When I see different thought streams start to converge and ideas come together I feel excited. I want to talk about them – a lot. I’m a verbal processor and for some reason I can I hear my thoughts better when I bounce them off people.

This can be wearing on friends, I know. To spare them from a barrage of words and ideas which I may discard the next day, I intentionally spend most of my time alone. Sometimes I journal. Sometimes I ruminate. But nothing works as well as a listening ear. Fortunately my husband understands. He’s a verbal processor too.

I’ve learned not to take him seriously until he comes to some sort of conclusion and he does the same for me – most of the time. Both of us have to keep apologizing because when we’re on a roll it’s hard for people who think hard before they speak to find a gap in the conversation large enough to stick a sentence in.

I’m learning to be a better listener and to ask better questions and honour long silent gaps in a conversation.
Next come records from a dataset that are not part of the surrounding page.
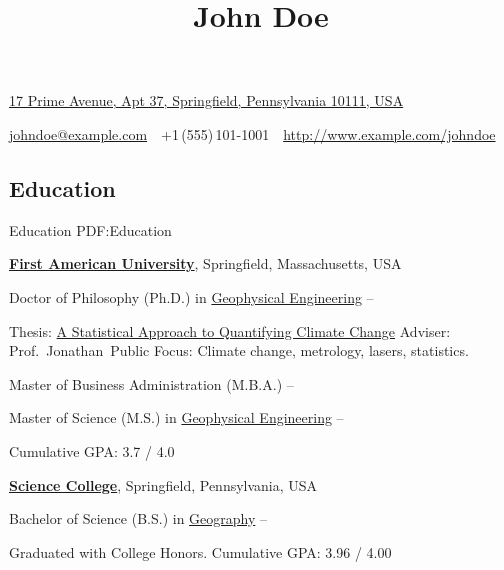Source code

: \documentclass[letterpaper,MMMyyyy,nonstop]{simpleresumecv}
\newcommand{\CVAuthor}{John Doe}
\newcommand{\CVWebpage}{http://www.example.com/johndoe}
\begin{document}

\title{\CVAuthor}

\begin{subtitle}
\href{https://www.google.com/maps/place/17+Prime+Avenue,+Springfield,+Pennsylvania+10111,+USA}
{17 Prime Avenue, Apt 37, Springfield, Pennsylvania 10111, USA}
\par
\href{mailto:johndoe@example.com}
{johndoe@example.com}
\,\SubBulletSymbol\,
+1\,(555)\,101-1001
\,\SubBulletSymbol\,
\href{\CVWebpage}
{\url{\CVWebpage}}
\end{subtitle}

\begin{body}


\section
{Education}
{Education}
{PDF:Education}

\href{http://www.example.com/my-university}
{\textbf{First American University}},
Springfield, Massachusetts, USA

\GapNoBreak
\BulletItem
Doctor of Philosophy (Ph.D.) in
\href{http://www.example.com/my-department}
{Geophysical Engineering}
\hfill
{} --
\begin{detail}
\SubBulletItem
Thesis:
\href{http://www.example.com/my-phd-thesis}
{A Statistical Approach to Quantifying Climate Change}
\SubBulletItem
Adviser:
Prof.~Jonathan~Public
\SubBulletItem
Focus:
Climate change, metrology, lasers, statistics.
\end{detail}

\GapNoBreak
\BulletItem
Master of Business Administration (M.B.A.)
\hfill
{} --

\GapNoBreak
\BulletItem
Master of Science (M.S.) in
\href{http://www.example.com/my-department}
{Geophysical Engineering}
\hfill
{} --
\begin{detail}
\SubBulletItem
Cumulative GPA: 3.7 / 4.0
\end{detail}

\BigGap
\href{http://www.example.com/my-college}
{\textbf{Science College}},
Springfield, Pennsylvania, USA

\GapNoBreak
\BulletItem
Bachelor of Science (B.S.) in
\href{http://www.example.com/my-department}
{Geography}
\hfill
{} --
\begin{detail}
\SubBulletItem
Graduated with College Honors.
\SubBulletItem
Cumulative GPA: 3.96 / 4.00
\end{detail}


\end{body}
\end{document}
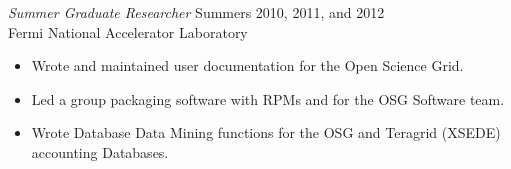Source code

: \documentclass[margin]{res}
\begin{document}
\begin{resume}
               {\sl Summer Graduate Researcher} \hfill        Summers 2010, 2011, and 2012 \\
               Fermi National Accelerator Laboratory \hfill   
               \begin{itemize}  \itemsep -2pt
               	\item Wrote and maintained user documentation for the Open Science Grid.
               	\item Led a group packaging software with RPMs and for the OSG Software team.
               	\item Wrote Database Data Mining functions for the OSG and Teragrid (XSEDE) accounting Databases.
               \end{itemize} 
               


% 


\end{resume}
\end{document}
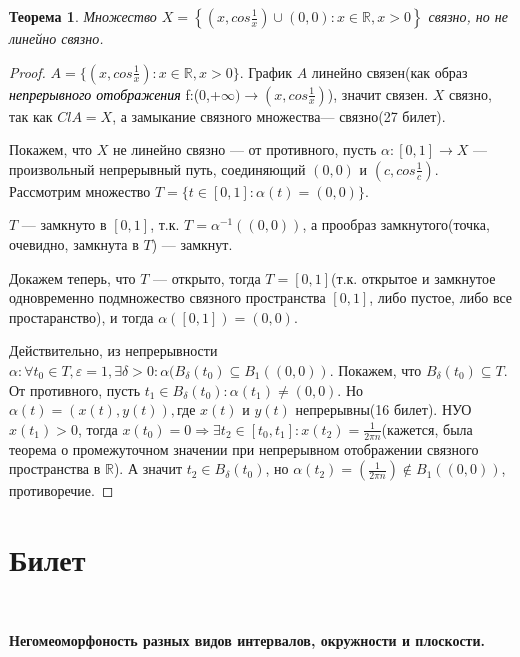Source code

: \documentclass[a4paper,100pt]{article}
\theoremstyle{indented}
\newtheorem{theorem}{Теорема}
\begin{document}
    \begin{theorem}
        Множество $X = \left\{(x, cos\frac{1}{x}) \cup (0,0):x \in \mathbb R, x > 0\right\}$ связно, но не линейно связно.
    \end{theorem}
    
    \begin{proof}
        $A = \{(x,cos\frac{1}x):x \in \mathbb R, x > 0\}$. График $A$ линейно связен(как образ \textit{\textcolor{black}{непрерывного отображения}} f:(0,+$\infty)\rightarrow(x, cos\frac1x)$), значит связен. $X$ связно, так как $ClA = X$, а замыкание связного множества--- связно(27 билет). 
        
        Покажем, что $X$ не линейно связно --- от противного, пусть $\alpha :[0,1] \rightarrow X$ --- произвольный непрерывный путь, соединяющий $(0,0)$ и $(c,cos\frac1c)$. Рассмотрим множество $T =\{t \in [0,1]:\alpha(t) = (0,0)\}$.
        
        $T$ --- замкнуто в $[0,1]$, т.к. $T = \alpha^{-1}((0,0))$, а прообраз замкнутого(точка, очевидно, замкнута в $T$) --- замкнут.
        
        Докажем теперь, что $T$ --- открыто, тогда $T = [0,1]$(т.к. открытое и замкнутое одновременно подмножество связного пространства $[0,1]$, либо пустое, либо все простаранство), и тогда $\alpha([0,1]) = (0,0)$. 
        
        Действительно, из непрерывности $\alpha: \forall t_0 \in T, \varepsilon = 1, \exists \delta > 0: \alpha(B_\delta(t_0) \subseteq B_1((0,0))$. Покажем, что $B_\delta(t_0) \subseteq T.$ От противного, пусть $t_1 \in B_\delta(t_0): \alpha(t_1) \neq (0,0).$ Но $\alpha(t) = (x(t),y(t)), \text{где } x(t)$ и $y(t)$ непрерывны(16 билет). НУО $x(t_1) > 0$, тогда $x(t_0) = 0 \Rightarrow \exists t_2 \in [t_0,t_1]: x(t_2) = \frac1{2\pi n}$(кажется, была теорема о промежуточном значении при непрерывном отображении связного пространства в $\mathbb R$). А значит $t_2 \in B_\delta(t_0)$, но $\alpha(t_2) = (\frac1{2\pi n}) \notin B_1((0,0))$, противоречие. 
    \end{proof}

\section{Билет} \

\medskip

\textbf{Негомеоморфоность разных видов интервалов, окружности и плоскости.}\\
\end{document}

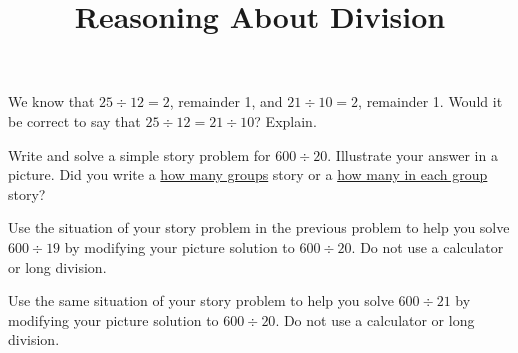 \documentclass[nooutcomes,noauthor,handout]{ximera}
\title{Reasoning About Division}
\begin{document}
\begin{abstract} \end{abstract}
\maketitle


\begin{problem}
We know that $25 \div 12 = 2$, remainder 1, and
$21 \div 10 = 2$, remainder 1. 
Would it be correct to say that $25 \div 12 = 21 \div 10$?  Explain.


\end{problem}


\begin{problem}
 Write and solve a simple story problem for $600 \div 20$.  Illustrate your answer in a picture.  Did you write a \underline{how many groups} story or a \underline{how many in each group} story?
\end{problem}

\begin{problem}
  Use the situation of your story problem in the previous problem to help you solve $600 \div 19$ by modifying your picture solution to $600 \div 20$.  Do not use a calculator or long division.
\end{problem}

\begin{problem}
 Use the same situation of your story problem to help you solve $600 \div 21$ by modifying your picture solution to $600 \div 20$.  Do not use a calculator or long division.

\end{problem}

\newpage
\end{document}
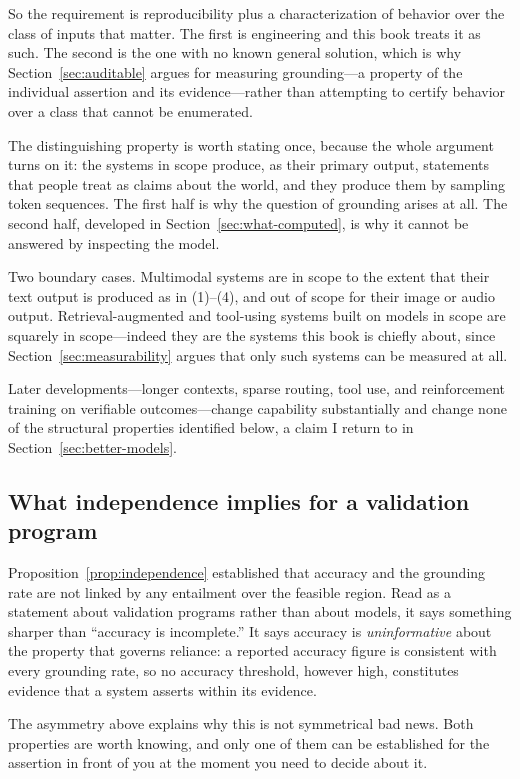 So the requirement is reproducibility plus a characterization of behavior over the
class of inputs that matter. The first is engineering and this book treats it as
such. The second is the one with no known general solution, which is why
Section~\ref{sec:auditable} argues for measuring grounding---a property of the
individual assertion and its evidence---rather than attempting to certify behavior
over a class that cannot be enumerated.

The distinguishing property is worth stating once, because the whole argument turns
on it: the systems in scope produce, as their primary output, statements that people
treat as claims about the world, and they produce them by sampling token sequences.
The first half is why the question of grounding arises at all. The second half,
developed in Section~\ref{sec:what-computed}, is why it cannot be answered by
inspecting the model.

Two boundary cases. Multimodal systems are in scope to the extent that their
text output is produced as in (1)--(4), and out of scope for their image or audio
output. Retrieval-augmented and tool-using systems built on models in scope are
squarely in scope---indeed they are the systems this book is chiefly about, since
Section~\ref{sec:measurability} argues that only such systems can be measured at
all.

Later developments---longer contexts, sparse routing, tool use, and
reinforcement training on verifiable outcomes---change capability substantially and
change none of the structural properties identified below, a claim I return to in
Section~\ref{sec:better-models}.

\subsection{What independence implies for a validation program}

Proposition~\ref{prop:independence} established that accuracy and the grounding
rate are not linked by any entailment over the feasible region. Read as a statement about
validation programs rather than about models, it says something sharper than
``accuracy is incomplete.'' It says accuracy is \emph{uninformative} about the
property that governs reliance: a reported accuracy figure is consistent with every
grounding rate, so no accuracy threshold, however high, constitutes evidence that a
system asserts within its evidence.

The asymmetry above explains why this is not symmetrical bad news. Both properties
are worth knowing, and only one of them can be established for the assertion in
front of you at the moment you need to decide about it.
I’m also learning to bracket interesting tangents my friends may inspire and come back to them later. But it’s not a consistent habit yet. It still takes conscious effort.

There are other areas of my life the Lord is working on. It’s like an episode of a TV show about hoarders. He has moved into the central living room of my life and the hearth of my heart, but the outer rooms are still being cleared.  Some of them are still piled with superfluous stuff like habits and unexamined ideas I’ve collected from garage sales. My intent was to re-purpose them into something, if not beautiful, then at least useful. Yeah. I know. That never really happened. Clutter. Toss it.

Changing annoying habits based on stupid ideas is a lot easier in theory than in practice. As long as I am concentrating on eating only healthy vegetables, for example, all is well. If I’m watching an exciting movie and an open bag of potato chips just happens to perch itself on the coffee table, I can crunch through a couple of handfuls before I even notice. And I don’t even like potato chips.

Change starts with an idea, but remains merely theoretical without practice.

Lately the Lord has been bringing opportunities to put into practice the things he has been teaching me, like listening more, and responding with a positive, trusting attitude when he sends prompts to engage his promises. It’s a chance to live in an abundance of peace and joy and overflowing hope. Alas, my response is not yet automatic when I am reading the instructions for preparations for another scope or scan, like I was doing this morning. I tend to catastrophize.

I need a better thought.

Sometimes I need to let new ideas infuse themselves into my life before the actions they inspire show up in all my words and actions. Like the process for making a proper cup of tea the process for heart-change cannot be rushed. I need to let it steep for a while. I need to listen and re-listen and meditate and study God’s words before they start to infuse every part of my life.

How to meditate? Someone told me once that if you can worry, you can meditate. Instead of mulling over the eternal ramifications of what can go wrong, try looking at what can go right, at what God has promised you, the dreams he placed in your heart, the way he has, by his grace, brought you this far. Rest in his presence and enjoy his company.

I just looked up and saw a post-it note I plastered to the edge of the shelf above my computer a few weeks ago. It says: Your God is present among you. Happy to have you back, he’ll calm you with his love and delight you with his songs. (Zephaniah 3:17)

Time to listen to his choice in music.